Some are okay, but most are pretty forgettable when they aren't terrible (though there are some "memorable" stinkers in the mix), which is just part of why my favorite would have to be H1: Keep on the Shadowfell, aka a shining example that Mike Mearls has no fucking clue what to do with 4th Edition (which would explain his "warlords shouting wounds closed" statement).
To be fair it's not the worst published adventure out there, but between the fucking nonsense plot, confusing motivations of the utterly inept villain (who also left letters on his hired help, and was trying to open a portal to a plane that was in fact not inhabited by the guy he was trying to summon), and seemingly random assortment of monsters it comes pretty damned close. So if it's not the worse, and certainly not the best, why the hell am I choosing it?

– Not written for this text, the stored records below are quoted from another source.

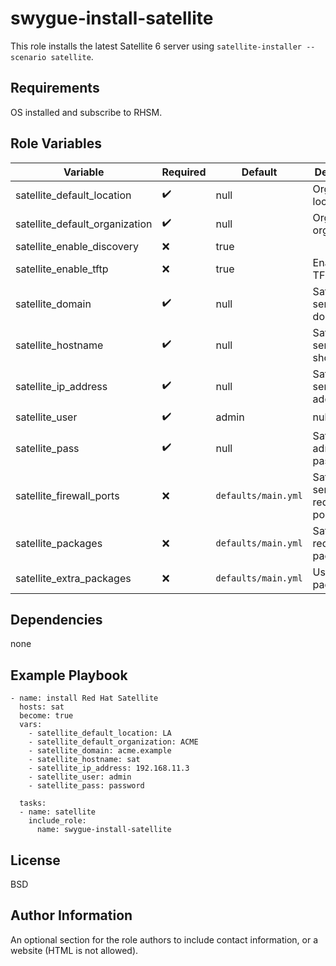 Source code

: swygue-install-satellite
=========

This role installs the latest Satellite 6 server using `satellite-installer --scenario satellite`.


Requirements
------------

OS installed and subscribe to RHSM.

Role Variables
--------------

| Variable        | Required | Default  |Description                                                                                                                                                                                                                                     |
| --------------- | -------- | -------- | ----------------------------------------------------------------------------------------------------------------------------------------------------------------------------------------------------------------------------------------------- |
|satellite_default_location|:heavy_check_mark: |null| Organization location|
|satellite_default_organization|:heavy_check_mark: |null| Organizaiton organization|
|satellite_enable_discovery|:x:|true||Enabled Discovery Plugin|
|satellite_enable_tftp|:x:|true|Enabled TFTP|
|satellite_domain|:heavy_check_mark: |null|Satellite server domain|
|satellite_hostname|:heavy_check_mark: |null|Satellite server host short name|
|satellite_ip_address|:heavy_check_mark: |null|Satellite server IP addresses|
|satellite_user|:heavy_check_mark: |admin|null|Satellite admin user|
|satellite_pass|:heavy_check_mark: |null|Satellite admin password|
|satellite_firewall_ports|:x:|```defaults/main.yml```|Satellite server required ports|
|satellite_packages|:x:|```defaults/main.yml```|Satellite required pacakges|
|satellite_extra_packages|:x:|```defaults/main.yml```|Useful packages|

Dependencies
------------
none

Example Playbook
----------------

```
- name: install Red Hat Satellite
  hosts: sat
  become: true
  vars:
    - satellite_default_location: LA
    - satellite_default_organization: ACME
    - satellite_domain: acme.example
    - satellite_hostname: sat
    - satellite_ip_address: 192.168.11.3
    - satellite_user: admin
    - satellite_pass: password

  tasks:
  - name: satellite
    include_role:
      name: swygue-install-satellite
```

License
-------

BSD

Author Information
------------------

An optional section for the role authors to include contact information, or a website (HTML is not allowed).
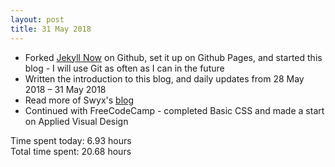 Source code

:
 ```yaml
---
layout: post
title: 31 May 2018
---
```


* Forked [Jekyll Now](https://github.com/barryclark/jekyll-now3) on Github, set it up on Github Pages, and started this blog - I will use Git as often as I can in the future
* Written the introduction to this blog, and daily updates from 28 May 2018 – 31 May 2018
* Read more of Swyx's [blog](https://sw-yx.github.io/2017/12/19/fcc-blogpost-draft-2)
* Continued with FreeCodeCamp - completed Basic CSS and made a start on Applied Visual Design

Time spent today: 6.93 hours  
Total time spent: 20.68 hours   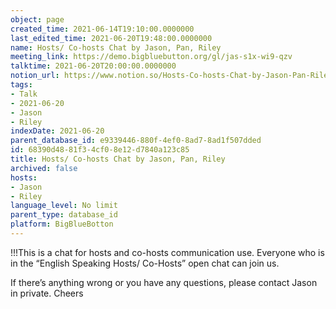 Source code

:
```yaml
---
object: page
created_time: 2021-06-14T19:10:00.0000000
last_edited_time: 2021-06-20T19:48:00.0000000
name: Hosts/ Co-hosts Chat by Jason, Pan, Riley
meeting_link: https://demo.bigbluebutton.org/gl/jas-s1x-wi9-qzv
talktime: 2021-06-20T20:00:00.0000000
notion_url: https://www.notion.so/Hosts-Co-hosts-Chat-by-Jason-Pan-Riley-68390d4881f34cf08e12d7840a123c85
tags:
- Talk
- 2021-06-20
- Jason
- Riley
indexDate: 2021-06-20
parent_database_id: e9339446-880f-4ef0-8ad7-8ad1f507dded
id: 68390d48-81f3-4cf0-8e12-d7840a123c85
title: Hosts/ Co-hosts Chat by Jason, Pan, Riley
archived: false
hosts:
- Jason
- Riley
language_level: No limit
parent_type: database_id
platform: BigBlueBotton
---
```


!!!This is a chat for hosts and co-hosts communication use. Everyone who is in the “English Speaking Hosts/ Co-Hosts” open chat can join us.

If there’s anything wrong or you have any questions, please contact Jason in private. Cheers

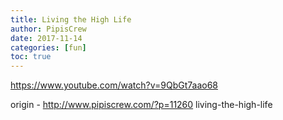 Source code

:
 ```yaml
---
title: Living the High Life
author: PipisCrew
date: 2017-11-14
categories: [fun]
toc: true
---
```


https://www.youtube.com/watch?v=9QbGt7aao68

origin - http://www.pipiscrew.com/?p=11260 living-the-high-life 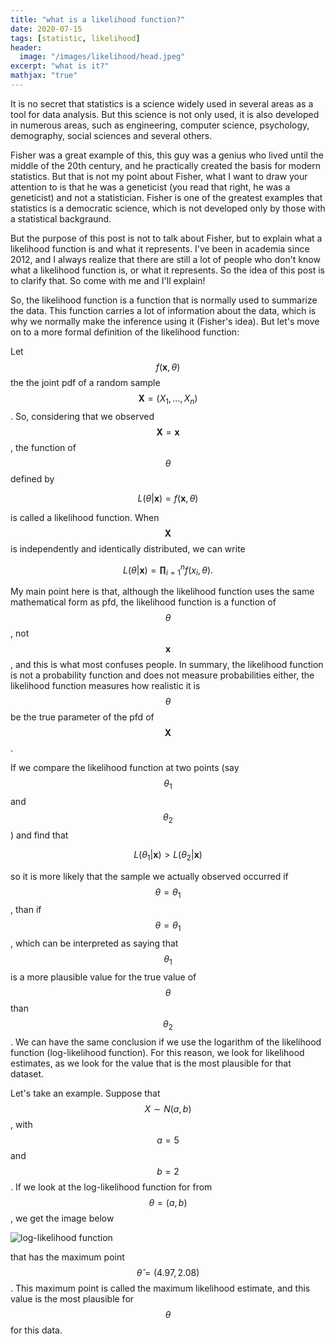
 ```yaml
---
title: "what is a likelihood function?"
date: 2020-07-15
tags: [statistic, likelihood]
header:
  image: "/images/likelihood/head.jpeg"
excerpt: "what is it?"
mathjax: "true"
---
```


It is no secret that statistics is a science widely used in several areas as a tool for data analysis. But this science is not only used, it is also developed in numerous areas, such as engineering, computer science, psychology, demography, social sciences and several others.

Fisher was a great example of this, this guy was a genius who lived until the middle of the 20th century, and he practically created the basis for modern statistics. But that is not my point about Fisher, what I want to draw your attention to is that he was a geneticist (you read that right, he was a geneticist) and not a statistician. Fisher is one of the greatest examples that statistics is a democratic science, which is not developed only by those with a statistical backgraund.

But the purpose of this post is not to talk about Fisher, but to explain what a likelihood function is and what it represents. I've been in academia since 2012, and I always realize that there are still a lot of people who don't know what a likelihood function is, or what it represents. So the idea of this post is to clarify that. So come with me and I'll explain!

So, the likelihood function is a function that is normally used to summarize the data. This function carries a lot of information about the data, which is why we normally make the inference using it (Fisher's idea). But let's move on to a more formal definition of the likelihood function:

Let $$f(\mathbf{x}, \theta) $$ the the joint pdf of a random sample $$ \mathbf{X} = (X_1, \dots, X_n) $$. So, considering that we observed $$ \mathbf{X} =\mathbf{x}  $$ , the function of $$ \theta $$ defined by

$$
L(\theta | \mathbf{x} ) = f(\mathbf{x}, \theta)
$$

is called a likelihood function. When $$ \mathbf{X} $$ is independently and identically distributed, we can write

$$
L(\theta | \mathbf{x} ) = \mathbf{\prod}_{i=1}^n f(x_{i}, \theta).
$$

My main point here is that, although the likelihood function uses the same mathematical form as pfd, the likelihood function is a function of $$ \theta $$, not $$ \mathbf{x} $$, and this is what most confuses people. In summary, the likelihood function is not a probability function and does not measure probabilities either, the likelihood function measures how realistic it is $$ \theta $$ be the true parameter of the pfd of $$ \mathbf{X} $$.

If we compare the likelihood function at two points (say $$ \theta_1 $$ and $$ \theta_2 $$) and find that

$$
L(\theta_1 | \mathbf{x} ) > L(\theta_2 | \mathbf{x} )
$$

so it is more likely that the sample we actually observed occurred if $$ \theta = \theta_1 $$, than if $$ \theta = \theta_1 $$, which can be interpreted as saying that $$ \theta_1 $$ is a more plausible value for the true value of $$ \theta $$ than $$ \theta_2 $$. We can have the same conclusion if we use the logarithm of the likelihood function (log-likelihood function). For this reason, we look for likelihood estimates, as we look for the value that is the most plausible for that dataset.

Let's take an example. Suppose that $$ X \sim N(a, b) $$, with $$ a = 5 $$ and $$ b = 2 $$. If we look at the log-likelihood function for from $$ \theta = (a, b) $$, we get the image below

<img src="{{ site.url }}{{ site.baseurl }}/images/likelihood/lig_like.png" alt="log-likelihood function" class="full">

that has the maximum point $$ \hat{\theta} = (4.97, 2.08) $$. This maximum point is called the maximum likelihood estimate, and this value is the most plausible for $$ \theta $$ for this data.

Because ironically it is the adventure that I have simultaneously run the most, and put the most work into improving (as well as converting it to 5th Edition and doing a post on running it in Dungeon World). My group was barely able to get through it the first time because of how retarded it was, so after that I started just pulling shit out of my ass and largely make it up on the fly, only keeping the general idea that there were kobolds doing kobold things, and a death cult doing death cult things.
I blogged numerous times about the changes I made, and eventually compiled all of them into a document that changed virtually every aspect about the adventure, from the kobold lair (which featured a young green dragon as the "end boss"), to the ruins of Shadowfell Keep, to the catacombs underneath (which featured a pair of skill challenges to represent exploring the catacombs and trying to seal the gate). When I started converting it to 5th Edition some areas got improved maps, or maps at all, and both Sir Keegan and the ghost of his wife got more meaningful roles.
Call it a frustrating, sometimes disappointing labor of love. Call it something akin to Stockholm Syndrome. The main point is that in the end this terrible, confusing adventure has given me a lot of laughs (at the writing's expense), and eventually after a lot of work even some good times, and that's why it's my favorite.